Tuesday, June 12, 2012

Reunion?

10 years have passed since I left high school, and there I was ready to take on the future loving every mile that got me away from the town of not enough. I had dreams and aspirations of becoming more but then I had experiences, loved and let go, went to 3 colleges and figured out who I was and how I fit into the plan laid out for me. College was the greatest experience for me, like some this time is where we find who we are, learn to stand firm in our beliefs and test the boundaries we were given. Now high school, it was the right of passage, everyone has to go thru it and we make the most of it, there are a few things that stand out that made it worth the while, teachers that made an impact and coaches that made each day better. Do I go back?

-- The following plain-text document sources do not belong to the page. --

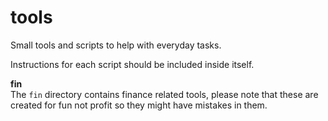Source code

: # tools
Small tools and scripts to help with everyday tasks.  

Instructions for each script should be included inside itself.

**fin**  
The `fin` directory contains finance related tools, 
please note that these are created for fun not profit so they might 
have mistakes in them.
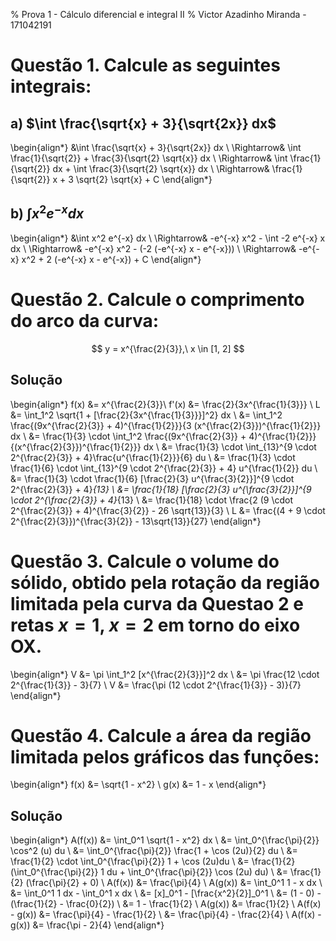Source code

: % Prova 1 - Cálculo diferencial e integral II
% Victor Azadinho Miranda - 171042191

# Questão 1. Calcule as seguintes integrais:

## a) $\int \frac{\sqrt{x} + 3}{\sqrt{2x}} dx$

\begin{align*}
  &\int \frac{\sqrt{x} + 3}{\sqrt{2x}} dx \\
  \Rightarrow& \int \frac{1}{\sqrt{2}} + \frac{3}{\sqrt{2} \sqrt{x}} dx \\
  \Rightarrow& \int \frac{1}{\sqrt{2}} dx + \int \frac{3}{\sqrt{2} \sqrt{x}} dx \\
  \Rightarrow& \frac{1}{\sqrt{2}} x + 3 \sqrt{2} \sqrt{x} + C
\end{align*}

## b) $\int x^2 e^{-x} dx$

\begin{align*}
  &\int x^2 e^{-x} dx \\
  \Rightarrow& -e^{-x} x^2 - \int -2 e^{-x} x dx \\
  \Rightarrow& -e^{-x} x^2 - (-2 (-e^{-x} x - e^{-x})) \\
  \Rightarrow& -e^{-x} x^2 + 2 (-e^{-x} x - e^{-x}) + C
\end{align*}

# Questão 2. Calcule o comprimento do arco da curva:

$$
  y = x^{\frac{2}{3}},\ x \in [1, 2] 
$$

## Solução

\begin{align*}
  f(x) &= x^{\frac{2}{3}}\\
  f'(x) &= \frac{2}{3x^{\frac{1}{3}}} \\
  L &= \int_1^2 \sqrt{1 + [\frac{2}{3x^{\frac{1}{3}}}]^2} dx \\
  &= \int_1^2 \frac{(9x^{\frac{2}{3}} + 4)^{\frac{1}{2}}}{3 (x^{\frac{2}{3}})^{\frac{1}{2}}} dx \\
  &= \frac{1}{3} \cdot \int_1^2 \frac{(9x^{\frac{2}{3}} + 4)^{\frac{1}{2}}}{(x^{\frac{2}{3}})^{\frac{1}{2}}} dx \\
  &= \frac{1}{3} \cdot \int_{13}^{9 \cdot 2^{\frac{2}{3}} + 4}\frac{u^{\frac{1}{2}}}{6} du \\
  &= \frac{1}{3} \cdot \frac{1}{6} \cdot \int_{13}^{9 \cdot 2^{\frac{2}{3}} + 4} u^{\frac{1}{2}} du \\
  &= \frac{1}{3} \cdot \frac{1}{6} [\frac{2}{3} u^{\frac{3}{2}}]^{9 \cdot 2^{\frac{2}{3}} + 4}_{13} \\
  &= \frac{1}{18} [\frac{2}{3} u^{\frac{3}{2}}]^{9 \cdot 2^{\frac{2}{3}} + 4}_{13} \\
  &= \frac{1}{18} \cdot \frac{2 (9 \cdot 2^{\frac{2}{3}} + 4)^{\frac{3}{2}} - 26 \sqrt{13}}{3} \\
  L &= \frac{(4 + 9 \cdot 2^{\frac{2}{3}})^{\frac{3}{2}} - 13\sqrt{13}}{27}
\end{align*}

# Questão 3. Calcule o volume do sólido, obtido pela rotação da região limitada pela curva da Questao 2 e retas $x = 1$, $x = 2$ em torno do eixo OX.

\begin{align*}
  V &= \pi \int_1^2 [x^{\frac{2}{3}}]^2 dx \\
  &= \pi \frac{12 \cdot 2^{\frac{1}{3}} - 3}{7} \\
  V &= \frac{\pi (12 \cdot 2^{\frac{1}{3}} - 3)}{7}
\end{align*}

# Questão 4. Calcule a área da região limitada pelos gráficos das funções:

\begin{align*}
  f(x) &= \sqrt{1 - x^2} \\
  g(x) &= 1 - x
\end{align*}

## Solução

\begin{align*}
  A(f(x)) &= \int_0^1 \sqrt{1 - x^2} dx \\
  &= \int_0^{\frac{\pi}{2}} \cos^2 (u) du \\
  &= \int_0^{\frac{\pi}{2}} \frac{1 + \cos (2u)}{2} du \\
  &= \frac{1}{2} \cdot \int_0^{\frac{\pi}{2}} 1 + \cos (2u)du \\
  &= \frac{1}{2} (\int_0^{\frac{\pi}{2}} 1 du + \int_0^{\frac{\pi}{2}} \cos (2u) du) \\
  &= \frac{1}{2} (\frac{\pi}{2} + 0) \\
  A(f(x)) &= \frac{\pi}{4} \\
  A(g(x)) &= \int_0^1 1 - x dx \\
  &= \int_0^1 1 dx - \int_0^1 x dx \\
  &= [x]_0^1 - [\frac{x^2}{2}]_0^1 \\
  &= (1 - 0) - (\frac{1}{2} - \frac{0}{2}) \\
  &= 1 - \frac{1}{2} \\
  A(g(x)) &= \frac{1}{2} \\
  A(f(x) - g(x)) &= \frac{\pi}{4} - \frac{1}{2} \\
  &= \frac{\pi}{4} - \frac{2}{4} \\
  A(f(x) - g(x)) &= \frac{\pi - 2}{4}
\end{align*}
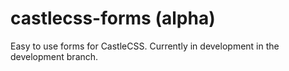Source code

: # castlecss-forms (alpha)
Easy to use forms for CastleCSS. Currently in development in the development branch.
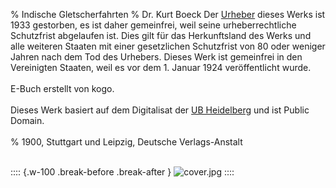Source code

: ﻿% Indische Gletscherfahrten
% Dr. Kurt Boeck
  Der [Urheber](https://de.wikipedia.org/wiki/Kurt_Boeck) dieses Werks ist 1933 gestorben, es ist daher gemeinfrei,
  weil seine urheberrechtliche Schutzfrist abgelaufen ist. Dies gilt für das
  Herkunftsland des Werks und alle weiteren Staaten mit einer gesetzlichen
  Schutzfrist von 80 oder weniger Jahren nach dem Tod des Urhebers.
  Dieses Werk ist gemeinfrei in den Vereinigten Staaten, weil es
  vor dem 1. Januar 1924 veröffentlicht wurde.<br /><br />
  E-Buch erstellt von kogo.<br /><br />
  Dieses Werk basiert auf dem Digitalisat der [UB Heidelberg](https://digi.ub.uni-heidelberg.de/diglit/boeck1900) und ist Public Domain.<br /><br />
% 1900,	Stuttgart und Leipzig, Deutsche Verlags-Anstalt<br /><br />


:::: {.w-100 .break-before .break-after }
![](cover.jpg "cover.jpg")
::::

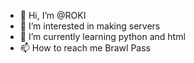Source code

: - 👋 Hi, I’m @ROKI
- 👀 I’m interested in making servers
- 🌱 I’m currently learning python and html
- 📫 How to reach me Brawl Pass

<!---
StarrDeveloper/StarrDeveloper is a ✨ special ✨ repository because its `README.md` (this file) appears on your GitHub profile.
You can click the Preview link to take a look at your changes.
--->
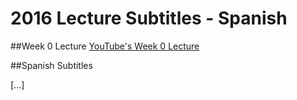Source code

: # 2016 Lecture Subtitles - Spanish

##Week 0 Lecture
[YouTube's Week 0 Lecture](https://www.youtube.com/watch?v=o4SGkB_8fFs)

##Spanish Subtitles

[...]
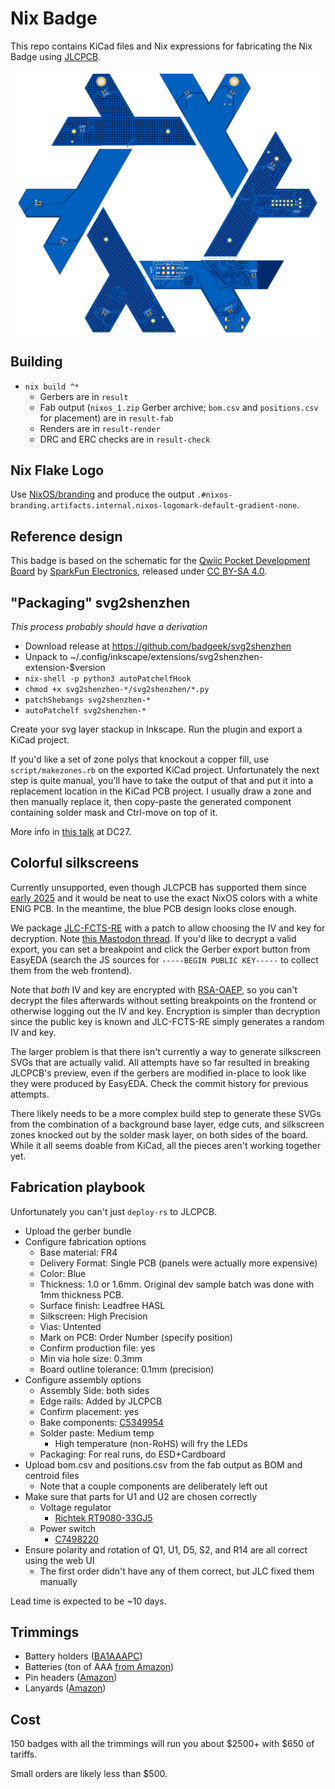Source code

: # Nix Badge

This repo contains KiCad files and Nix expressions for fabricating
the Nix Badge using [JLCPCB](https://jlcpcb.com).

![](/img/badge-jlc-render.png)

## Building

- `nix build ^*`
    - Gerbers are in `result`
    - Fab output (`nixos_1.zip` Gerber archive; `bom.csv` and `positions.csv` for placement) are in `result-fab`
    - Renders are in `result-render`
    - DRC and ERC checks are in `result-check`

## Nix Flake Logo

Use [NixOS/branding](https://github.com/NixOS/branding) and produce the output
`.#nixos-branding.artifacts.internal.nixos-logomark-default-gradient-none`.

## Reference design

This badge is based on the schematic for the [Qwiic Pocket Development Board](https://www.sparkfun.com/sparkfun-qwiic-pocket-development-board-esp32-c6.html)
by [SparkFun Electronics](https://www.sparkfun.com/), released under [CC BY-SA 4.0](https://creativecommons.org/licenses/by-sa/4.0/).

## "Packaging" svg2shenzhen

_This process probably should have a derivation_

- Download release at https://github.com/badgeek/svg2shenzhen
- Unpack to ~/.config/inkscape/extensions/svg2shenzhen-extension-$version
- `nix-shell -p python3 autoPatchelfHook`
- `chmod +x svg2shenzhen-*/svg2shenzhen/*.py`
- `patchShebangs svg2shenzhen-*`
- `autoPatchelf svg2shenzhen-*`

Create your svg layer stackup in Inkscape. Run the plugin and export a KiCad project.

If you'd like a set of zone polys that knockout a copper fill, use `script/makezones.rb` on the
exported KiCad project. Unfortunately the next step is quite manual, you'll have to take
the output of that and put it into a replacement location in the KiCad PCB project. I usually
draw a zone and then manually replace it, then copy-paste the generated component containing solder mask
and Ctrl-move on top of it.

More info in [this talk](https://www.youtube.com/watch?v=Sbkvza8cKQE) at DC27.

## Colorful silkscreens

Currently unsupported, even though JLCPCB has supported them since [early 2025](https://jlcpcb.com/blog/multi-color-silkscreen-pcb)
and it would be neat to use the exact NixOS colors with a white ENIG PCB. In the meantime, the blue PCB design
looks close enough.

We package [JLC-FCTS-RE](https://github.com/Xerbo/JLC-FCTS-RE) with a patch to allow choosing the IV and key for decryption.
Note [this Mastodon thread](https://mastodon.social/@arturo182/111372039141259892). If you'd like to decrypt a valid export,
you can set a breakpoint and click the Gerber export button from EasyEDA (search the JS sources for
`-----BEGIN PUBLIC KEY-----` to collect them from the web frontend).

Note that _both_ IV and key are encrypted with [RSA-OAEP](https://datatracker.ietf.org/doc/html/rfc8017#section-7.1),
so you can't decrypt the files afterwards without setting breakpoints on the frontend or otherwise logging out the IV
and key. Encryption is simpler than decryption since the public key is known and JLC-FCTS-RE simply generates a random
IV and key.

The larger problem is that there isn't currently a way to generate silkscreen SVGs that are actually valid.
All attempts have so far resulted in breaking JLCPCB's preview, even if the gerbers are modified in-place
to look like they were produced by EasyEDA. Check the commit history for previous attempts.

There likely needs to be a more complex build step to generate these SVGs from the combination of a background base layer,
edge cuts, and silkscreen zones knocked out by the solder mask layer, on both sides of the board. While it all seems
doable from KiCad, all the pieces aren't working together yet.

## Fabrication playbook

Unfortunately you can't just `deploy-rs` to JLCPCB.

- Upload the gerber bundle
- Configure fabrication options
    - Base material: FR4
    - Delivery Format: Single PCB (panels were actually more expensive)
    - Color: Blue
    - Thickness: 1.0 or 1.6mm. Original dev sample batch was done with 1mm thickness PCB.
    - Surface finish: Leadfree HASL
    - Silkscreen: High Precision
    - Vias: Untented
    - Mark on PCB: Order Number (specify position)
    - Confirm production file: yes
    - Min via hole size: 0.3mm
    - Board outline tolerance: 0.1mm (precision)
- Configure assembly options
    - Assembly Side: both sides
    - Edge rails: Added by JLCPCB
    - Confirm placement: yes
    - Bake components: [C5349954](https://jlcpcb.com/partdetail/XINGLIGHT-XL_1615RGBCWS2812B/C5349954)
    - Solder paste: Medium temp
        - High temperature (non-RoHS) will fry the LEDs
    - Packaging: For real runs, do ESD+Cardboard
- Upload bom.csv and positions.csv from the fab output as BOM and centroid files
    - Note that a couple components are deliberately left out
- Make sure that parts for U1 and U2 are chosen correctly
    - Voltage regulator
        - [Richtek RT9080-33GJ5](https://jlcpcb.com/partdetail/RichtekTech-RT908033GJ5/C841192)
    - Power switch
        - [C7498220](https://jlcpcb.com/partdetail/Lian_XinTechnology-XDMK_12C0125/C7498220)
- Ensure polarity and rotation of Q1, U1, D5, S2, and R14 are all correct using the web UI
    - The first order didn't have any of them correct, but JLC fixed them manually

Lead time is expected to be ~10 days.

## Trimmings

- Battery holders ([BA1AAAPC](https://www.onlinecomponents.com/en/productdetail/memory-protection-devices/ba1aaapc-50288403.html))
- Batteries (ton of AAA [from Amazon](https://www.amazon.com/dp/B07S2LN343))
- Pin headers ([Amazon](https://www.amazon.com/dp/B00UBWKQLA))
- Lanyards ([Amazon](https://www.amazon.com/dp/B0D4HK6VMV))

## Cost

150 badges with all the trimmings will run you about $2500+ with $650 of tariffs.

Small orders are likely less than $500.
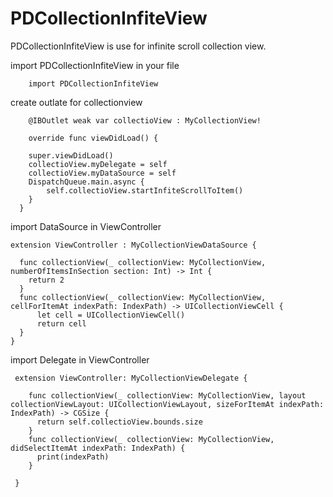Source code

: # PDCollectionInfiteView
PDCollectionInfiteView is use for infinite scroll collection view.

import PDCollectionInfiteView in your file

        import PDCollectionInfiteView

create outlate for collectionview

        @IBOutlet weak var collectioView : MyCollectionView!

        override func viewDidLoad() {

        super.viewDidLoad()
        collectioView.myDelegate = self
        collectioView.myDataSource = self
        DispatchQueue.main.async {
            self.collectioView.startInfiteScrollToItem()
        }
      }
import DataSource in ViewController 

    extension ViewController : MyCollectionViewDataSource {

      func collectionView(_ collectionView: MyCollectionView, numberOfItemsInSection section: Int) -> Int {
        return 2
      }
      func collectionView(_ collectionView: MyCollectionView, cellForItemAt indexPath: IndexPath) -> UICollectionViewCell {
          let cell = UICollectionViewCell()
          return cell
      }
    }

import Delegate in ViewController 

     extension ViewController: MyCollectionViewDelegate {

        func collectionView(_ collectionView: MyCollectionView, layout collectionViewLayout: UICollectionViewLayout, sizeForItemAt indexPath: IndexPath) -> CGSize {
          return self.collectioView.bounds.size
        }
        func collectionView(_ collectionView: MyCollectionView, didSelectItemAt indexPath: IndexPath) {
          print(indexPath)
        }
    
     }





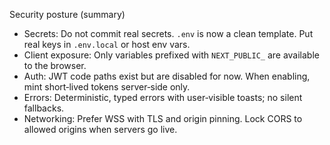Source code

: Security posture (summary)

- Secrets: Do not commit real secrets. `.env` is now a clean template. Put real keys in `.env.local` or host env vars.
- Client exposure: Only variables prefixed with `NEXT_PUBLIC_` are available to the browser.
- Auth: JWT code paths exist but are disabled for now. When enabling, mint short‑lived tokens server‑side only.
- Errors: Deterministic, typed errors with user‑visible toasts; no silent fallbacks.
- Networking: Prefer WSS with TLS and origin pinning. Lock CORS to allowed origins when servers go live.
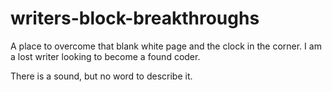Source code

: # writers-block-breakthroughs
A place to overcome that blank white page and the clock in the corner.
I am a lost writer looking to become a found coder.

There is a sound, but no word to describe it.

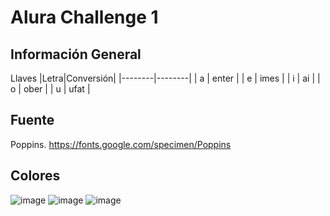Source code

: # Alura Challenge 1

## Información General
Llaves
|Letra|Conversión|
|--------|--------|
|    a    |    enter    |
|    e    |    imes    |
|    i    |    ai    |
|    o    |    ober    |
|    u    |    ufat    |

## Fuente
Poppins.
https://fonts.google.com/specimen/Poppins

## Colores
![image](https://user-images.githubusercontent.com/56523323/234119062-97f33418-556a-4c12-81ed-139a41232b79.png)
![image](https://user-images.githubusercontent.com/56523323/234119710-aca08e6f-22a2-47a1-879a-ecdddf69a45e.png)
![image](https://user-images.githubusercontent.com/56523323/234119871-3b8b3e6c-0779-4763-a97f-1c198e1bf782.png)
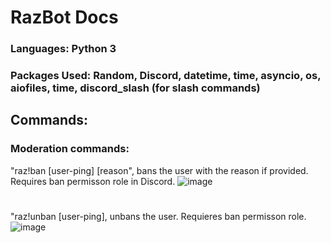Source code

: # RazBot Docs

### Languages: Python 3
### Packages Used: Random, Discord, datetime, time, asyncio, os, aiofiles, time, discord_slash (for slash commands)

## Commands:
### Moderation commands:
"raz!ban [user-ping] [reason", bans the user with the reason if provided. Requires ban permisson role in Discord.
![image](https://user-images.githubusercontent.com/56600481/114583458-81f19080-9c79-11eb-97bf-15d577479cba.png)
#
"raz!unban [user-ping], unbans the user. Requieres ban permisson role.
![image](https://user-images.githubusercontent.com/56600481/114584218-54f1ad80-9c7a-11eb-9983-cf8eb65a7cff.png)
#

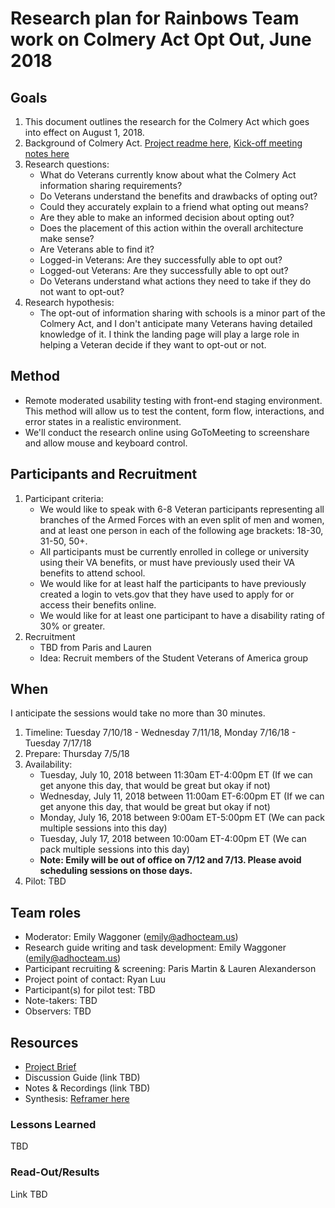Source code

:# Research plan for Rainbows Team work on Colmery Act Opt Out, June 2018

## Goals
1. This document outlines the research for the Colmery Act which goes into effect on August 1, 2018.
2. Background of Colmery Act. [Project readme here](https://github.com/department-of-veterans-affairs/va.gov-team/blob/master/products/education-careers/opt-out/README.md), [Kick-off meeting notes here](https://github.com/department-of-veterans-affairs/va.gov-team/blob/master/products/education-careers/opt-out/kickoff-meeting-notes.md)
3. Research questions:
    - What do Veterans currently know about what the Colmery Act information sharing requirements?
    - Do Veterans understand the benefits and drawbacks of opting out?
    - Could they accurately explain to a friend what opting out means?
    - Are they able to make an informed decision about opting out?
    - Does the placement of this action within the overall architecture make sense?
    - Are Veterans able to find it?
    - Logged-in Veterans: Are they successfully able to opt out?
    - Logged-out Veterans: Are they successfully able to opt out?
    - Do Veterans understand what actions they need to take if they do not want to opt-out?
4. Research hypothesis:
    - The opt-out of information sharing with schools is a minor part of the Colmery Act, and I don't anticipate many Veterans having detailed knowledge of it. I think the landing page will play a large role in helping a Veteran decide if they want to opt-out or not.
  
## Method
- Remote moderated usability testing with front-end staging environment. This method will allow us to test the content, form flow, interactions, and error states in a realistic environment.
- We'll conduct the research online using GoToMeeting to screenshare and allow mouse and keyboard control.
  
## Participants and Recruitment
1. Participant criteria:
    - We would like to speak with 6-8 Veteran participants representing all branches of the Armed Forces with an even split of men and women, and at least one person in each of the following age brackets: 18-30, 31-50, 50+.
    - All participants must be currently enrolled in college or university using their VA benefits, or must have previously used their VA benefits to attend school.
    - We would like for at least half the participants to have previously created a login to vets.gov that they have used to apply for or access their benefits online. 
    - We would like for at least one participant to have a disability rating of 30% or greater.    
2. Recruitment
    - TBD from Paris and Lauren
    - Idea: Recruit members of the Student Veterans of America group
  
## When
I anticipate the sessions would take no more than 30 minutes. 

1. Timeline: Tuesday 7/10/18 - Wednesday 7/11/18, Monday 7/16/18 - Tuesday 7/17/18
2. Prepare: Thursday 7/5/18
3. Availability: 
    - Tuesday, July 10, 2018 between 11:30am ET-4:00pm ET (If we can get anyone this day, that would be great but okay if not)
    - Wednesday, July 11, 2018 between 11:00am ET-6:00pm ET (If we can get anyone this day, that would be great but okay if not)
    - Monday, July 16, 2018 between 9:00am ET-5:00pm ET (We can pack multiple sessions into this day)
    - Tuesday, July 17, 2018 between 10:00am ET-4:00pm ET (We can pack multiple sessions into this day)
    - **Note: Emily will be out of office on 7/12 and 7/13. Please avoid scheduling sessions on those days.**
4. Pilot: TBD
  
## Team roles
- Moderator: Emily Waggoner (emily@adhocteam.us)
- Research guide writing and task development: Emily Waggoner (emily@adhocteam.us)
- Participant recruiting & screening: Paris Martin & Lauren Alexanderson
- Project point of contact: Ryan Luu
- Participant(s) for pilot test: TBD
- Note-takers: TBD
- Observers: TBD

## Resources
- [Project Brief](https://github.com/department-of-veterans-affairs/va.gov-team/blob/master/products/education-careers/opt-out/README.md)
- Discussion Guide (link TBD)
- Notes & Recordings (link TBD)
- Synthesis: [Reframer here](https://www.optimalworkshop.com/a/adhoc/reframer/projects/d0fd6d1d-b4fb-435b-bb7b-f8074f3660d8)

### Lessons Learned 
TBD

### Read-Out/Results
Link TBD
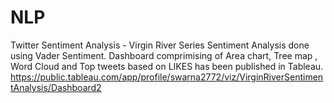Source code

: # NLP

Twitter Sentiment Analysis - Virgin River Series
Sentiment Analysis done using Vader Sentiment.
Dashboard comprimising of Area chart, Tree map , Word Cloud and Top tweets based on LIKES has been published in Tableau.
https://public.tableau.com/app/profile/swarna2772/viz/VirginRiverSentimentAnalysis/Dashboard2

My close girlfriends I still see, do I join them or just let it be? A lot has happend since I walked across the stage and out the doors. I don't want to regret this one time opportunity but also know how much I have grown up and see how little others have.

Sunday, June 10, 2012

On a search

We are just over a month away from our first wedding anniversary, and as fast as this last year has gone it cannot be summed up very easily. We faced adventure, long drives, flights, shopping trips, a tough start to a new year, and lots of laughs. Now I think of myself as a decent gift giver and with our first anniversary I have to come up with something memorable. I put this stress on myself because Darren is so hard to shop for, he is the man that buys what he wants and needs, does not give many hints making it that much harder. Trying to use some parts of the classic anniversary gifts, keeping my ears open to what Darren might say. I think I have a few ideas but want to make sure my streak of great ideas does not hit the fan on this special occassion. I looked up some ideas from other people online, mixed with some of his hobbies and hopefully I can come up with something great. I will let you know how it goes.